Tôt ce mercredi matin, quelques marins pêcheurs venus de Lorient, Concarneau et Audierne se sont retrouvés devant la direction des territoires et de la mer, boulevard Allard, à Nantes, pour y déposer des résidus de pêches, poissons, filets et autres déchets.
Un mouvement qui est, pour le moment, très réduit, le comité régional des pêches des Pays de la Loire n'avait pas appelé à se joindre à cette opération.
Du reste, les agriculteurs ne voient pas forcément d'un bon œil ce renfort, craignant que leur propre mouvement ne perde en lisibilité.
"L'État n'entend pas nos doléances"
Pour la vingtaine de marins pêcheurs qui s'était déplacée sur cette manifestation, le monde de la pêche souffre des mêmes maux que celui de l'agriculture, le coût du carburant et les contraintes réglementaires.
"On est venus exprimer notre ras-le-bol vu que l'État n'entend pas nos doléances, nos revendications, déclare David Le Quintrec, fileyeur basé à Lorient, qui s'estime solidaire avec les agriculteurs. La pression européenne, de l'administration française, la suréglementation, le gasoil, on a de multiples revendications similaires."

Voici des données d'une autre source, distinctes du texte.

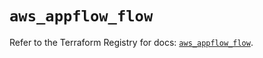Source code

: # `aws_appflow_flow`

Refer to the Terraform Registry for docs: [`aws_appflow_flow`](https://registry.terraform.io/providers/hashicorp/aws/5.100.0/docs/resources/appflow_flow).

Action des marins pêcheurs bretons ce matin à #Nantes qui déversent du poisson et du matériel de pêche devant leur administration. Revendications et ras le bol similiaire à celui des #AgriculteurEnColere @F3PaysdelaLoire pic.twitter.com/A3UAXXEZL5
— Maxime Jaglin (@MaxJaglin) January 31, 2024
"Les professionnels ne souhaitent en aucun cas être biberonnés aux subventions comme certains veulent le laisser entendre. Ils n’ont qu’un seul objectif : vivre de leur travail et participer à la souveraineté alimentaire de la France et de l’Europe", écrivait dans un communiqué daté de mars 2023 le comité régional des pêches des Pays de la Loire, et dans lequel, la filière dénonçait déjà les restrictions imposées à la profession.
En ce début 2024, avec l'interdiction partielle de la pêche dans le golfe de Gascogne pendant un mois, les pêcheurs s'estiment toujours victimes d'une réglementation injustifiée. Mais ce mercredi, seuls des patrons pêcheurs du Finistère et du Morbihan se sont mobilisés pour venir manifester à Nantes.

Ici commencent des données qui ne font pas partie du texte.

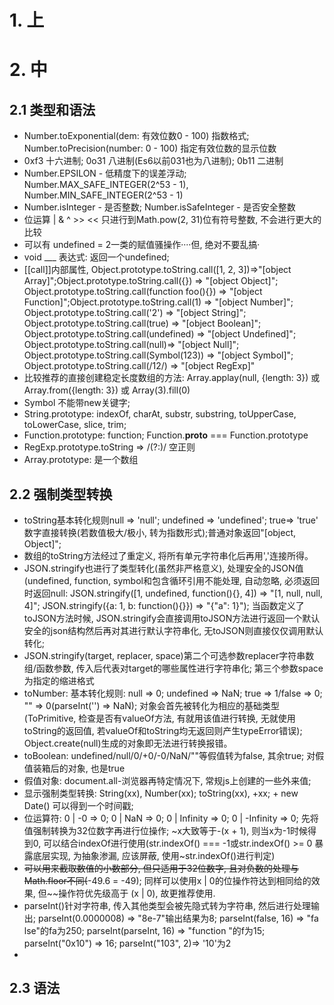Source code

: 
# 1. 上


# 2. 中

## 2.1 类型和语法
* Number.toExponential(dem: 有效位数0 - 100) 指数格式; Number.toPrecision(number: 0 - 100) 指定有效位数的显示位数
* 0xf3 十六进制; 0o31 八进制(Es6以前031也为八进制); 0b11 二进制
* Number.EPSILON - 低精度下的误差浮动; Number.MAX_SAFE_INTEGER(2^53 - 1), Number.MIN_SAFE_INTEGER(2^53 - 1)
* Number.isInteger - 是否整数; Number.isSafeInteger - 是否安全整数
* 位运算 | & ^ >> << 只进行到Math.pow(2, 31)位有符号整数, 不会进行更大的比较
* 可以有 undefined = 2一类的赋值骚操作····但, 绝对不要乱搞·
* void ___ 表达式: 返回一个undefined;
* [[call]]内部属性, Object.prototype.toString.call([1, 2, 3])=>"[object Array]";Object.prototype.toString.call({}) => "[object Object]"; Object.prototype.toString.call(function foo(){}) => "[object Function]";Object.prototype.toString.call(1) => "[object Number]"; Object.prototype.toString.call('2') => "[object String]"; Object.prototype.toString.call(true) => "[object Boolean]"; Object.prototype.toString.call(undefined) => "[object Undefined]"; Object.prototype.toString.call(null)=> "[object Null]"; Object.prototype.toString.call(Symbol(123)) => "[object Symbol]"; Object.prototype.toString.call(/12/) => "[object RegExp]"
* 比较推荐的直接创建稳定长度数组的方法: Array.applay(null, {length: 3}) 或 Array.from({length: 3}) 或 Array(3).fill(0)
* Symbol 不能带new关键字;
* String.prototype: indexOf, charAt, substr, substring, toUpperCase, toLowerCase, slice, trim;
* Function.prototype: function; Function.__proto__ === Function.prototype
* RegExp.prototype.toString => /(?:)/ 空正则
* Array.prototype: 是一个数组

## 2.2 强制类型转换
* toString基本转化规则null => 'null'; undefined => 'undefined'; true=> 'true' 数字直接转换(若数值极大/极小, 转为指数形式);普通对象返回"[object, Object]";
* 数组的toString方法经过了重定义, 将所有单元字符串化后再用','连接所得。
* JSON.stringify也进行了类型转化(虽然非严格意义), 处理安全的JSON值(undefined, function, symbol和包含循环引用不能处理, 自动忽略, 必须返回时返回null: JSON.stringify([1, undefined, function(){}, 4]) => "[1, null, null, 4]"; JSON.stringify({a: 1, b: function(){}}) => "{"a": 1}"); 当函数定义了toJSON方法时候, JSON.stringify会直接调用toJSON方法进行返回一个默认安全的json结构然后再对其进行默认字符串化, 无toJSON则直接仅仅调用默认转化;
* JSON.stringify(target, replacer, space)第二个可选参数replacer字符串数组/函数参数, 传入后代表对target的哪些属性进行字符串化; 第三个参数space为指定的缩进格式
* toNumber: 基本转化规则: null => 0; undefined => NaN; true => 1/false => 0; "" => 0(parseInt('') => NaN); 对象会首先被转化为相应的基础类型(ToPrimitive, 检查是否有valueOf方法, 有就用该值进行转换, 无就使用toString的返回值, 若valueOf和toString均无返回则产生typeError错误); Object.create(null)生成的对象即无法进行转换报错。
* toBoolean: undefined/null/0/+0/-0/NaN/""等假值转为false, 其余true; 对假值装箱后的对象, 也是true
* 假值对象: document.all-浏览器再特定情况下, 常规js上创建的一些外来值;
* 显示强制类型转换: String(xx), Number(xx); toString(xx), +xx; + new Date() 可以得到一个时间戳;
* 位运算符: 0 | -0 => 0; 0 | NaN => 0; 0 | Infinity => 0; 0 | -Infinity => 0; 先将值强制转换为32位数字再进行位操作; ~x大致等于-(x + 1), 则当x为-1时候得到0, 可以结合indexOf进行使用(str.indexOf() === -1或str.indexOf() >= 0 暴露底层实现, 为抽象渗漏, 应该屏蔽, 使用~str.indexOf()进行判定)
* ~~可以用来截取数值的小数部分, 但只适用于32位数字, 且对负数的处理与Math.floor不同(~~-49.6 = -49); 同样可以使用x | 0的位操作符达到相同给的效果, 但~~操作符优先级高于 (x | 0), 故更推荐使用.
* parseInt()针对字符串, 传入其他类型会被先隐式转为字符串, 然后进行处理输出; parseInt(0.0000008) => "8e-7"输出结果为8; parseInt(false, 16) => "fa lse"的fa为250; parseInt(parseInt, 16) => "function "的f为15; parseInt("0x10") => 16; parseInt("103", 2)=> '10'为2
* 

## 2.3 语法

"Le mouvement va s'intensifier, espère David Le Quintrec, des Sablais vont venir nous rejoindre, et des Turballais aussi."

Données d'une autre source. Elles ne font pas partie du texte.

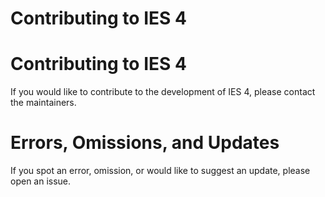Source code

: # Contributing to IES 4

# Contributing to IES 4

If you would like to contribute to the development of IES 4, please contact the maintainers.

# Errors, Omissions, and Updates

If you spot an error, omission, or would like to suggest an update, please open an issue.

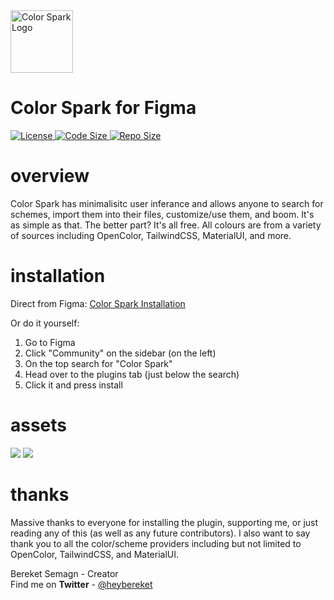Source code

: 
<img alt="Color Spark Logo" src="https://i.ibb.co/n77CrFg/color-spark-logo.png" width="100" />


<h1>Color Spark for Figma</h1>

  <a href="">
    <img alt="License" src="https://img.shields.io/github/license/heybereket/color-spark" />
  </a> 
  
  <a href="">
    <img alt="Code Size" src="https://img.shields.io/github/languages/code-size/heybereket/color-spark" />
  </a>
  
   <a href="">
    <img alt="Repo Size" src="https://img.shields.io/github/repo-size/heybereket/color-spark" />
  </a>

# overview

Color Spark has minimalisitc user inferance and allows anyone to search for schemes, import them into their files, customize/use them, and boom. It's as simple as that. The better part? It's all free. All colours are from a variety of sources including OpenColor, TailwindCSS, MaterialUI, and more. 

# installation 

Direct from Figma: <a href="https://www.figma.com/community/plugin/934799606018744992/Color-Spark">Color Spark Installation</a>

Or do it yourself: <br>
1. Go to Figma
2. Click "Community" on the sidebar (on the left)
3. On the top search for "Color Spark"
4. Head over to the plugins tab (just below the search)
5. Click it and press install

# assets

<img src="https://i.ibb.co/2ZNNKPX/color-spark-thumb-new.jpg" />
<img src="https://i.ibb.co/CbRR4tK/Capture.png" />

# thanks

Massive thanks to everyone for installing the plugin, supporting me, or just reading any of this (as well as any future contributors). I also want to say thank you to all the color/scheme providers including but not limited to OpenColor, TailwindCSS, and MaterialUI. 

Bereket Semagn - Creator <br>
Find me on **Twitter** - <a href="https://twitter.com/imbereket">@heybereket</a>
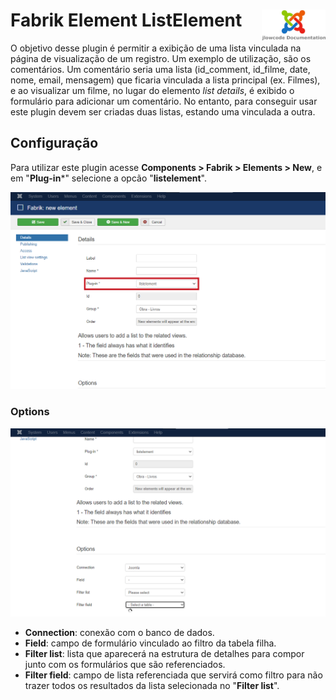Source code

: # Fabrik Element ListElement <img src="/images/jlowcodelogo.png" width="102px" align="right" />

O objetivo desse plugin é permitir a exibição de uma lista vinculada na página de visualização de um registro. Um exemplo de utilização, são os comentários. Um comentário seria uma lista (id_comment, id_filme, date, nome, email, mensagem) que ficaria vinculada a lista principal (ex. Filmes), e ao visualizar um filme, no lugar do elemento *list details*, é exibido o formulário para adicionar um comentário. No entanto, para conseguir usar este plugin devem ser criadas duas listas, estando uma vinculada a outra.

## Configuração

Para utilizar este plugin acesse **Components > Fabrik > Elements > New**, e em "**Plug-in***" selecione a opcão "**listelement**".

<img src="/images/1.png" width="900px" />

### Options

<img src="/images/2.png" width="900px" />

- **Connection**: conexão com o banco de dados.
- **Field**: campo de formulário vinculado ao filtro da tabela filha.
- **Filter list**: lista que aparecerá na estrutura de detalhes para compor junto com os formulários que são referenciados.
- **Filter field**: campo de lista referenciada que servirá como filtro para não trazer todos os resultados da lista selecionada no "**Filter list**".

Ces pêcheurs, bloqués à terre jusqu'au 20 février disent être pris à la gorge et dans l'impossibilité de rembourser les investissements de matériels qu'ils ont faits.
Romain Jouan, est armateur à La Turballe. Il se dit proche effectivement du mouvement des agriculteurs dont il comprend les difficultés quand ils évoquent les questions de rapport entre coût de production et prix de vente.
"Déjà pour le coup de la production, dit-il, ma lotte, je la vends à 4/5 euros (le kilo), c'est beaucoup trop juste. On est sur un fil en termes de rentabilité de nos productions qui fait qu'on n'a pas le droit à l'erreur, pas le droit à une panne. Avec nos charges qui sont exponentielles et le prix du poisson qui n'a jamais été aussi bas, c'est compliqué."
"Faut y aller, faut se joindre à eux"
Il se dit prêt à rejoindre ce mouvement "si nos représentants prennent la décision de le faire, précise-t-il. Même si la force des pêcheurs n'est pas énorme, ça fera une force en plus. Les problèmes sont les mêmes. On est des paysans des mers, eux, ce sont des paysans sur terre, faut y aller, faut se joindre à eux."
Romain reconnaît que ce peu de mobilisation, pour le moment, dans la profession des marins pêcheurs où il y a peu de jeunes, est peut-être le signe que les "anciens" n'ont plus la force de se battre. Lui, se dit inquiet.
"Ce n'est pas ce que j'avais envisagé en achetant le bateau, dit-il. Qu'est-ce qu'on va faire de la pêche en France ? ll ne faut pas laisser les clés du camion de la pêche à d'autres pays."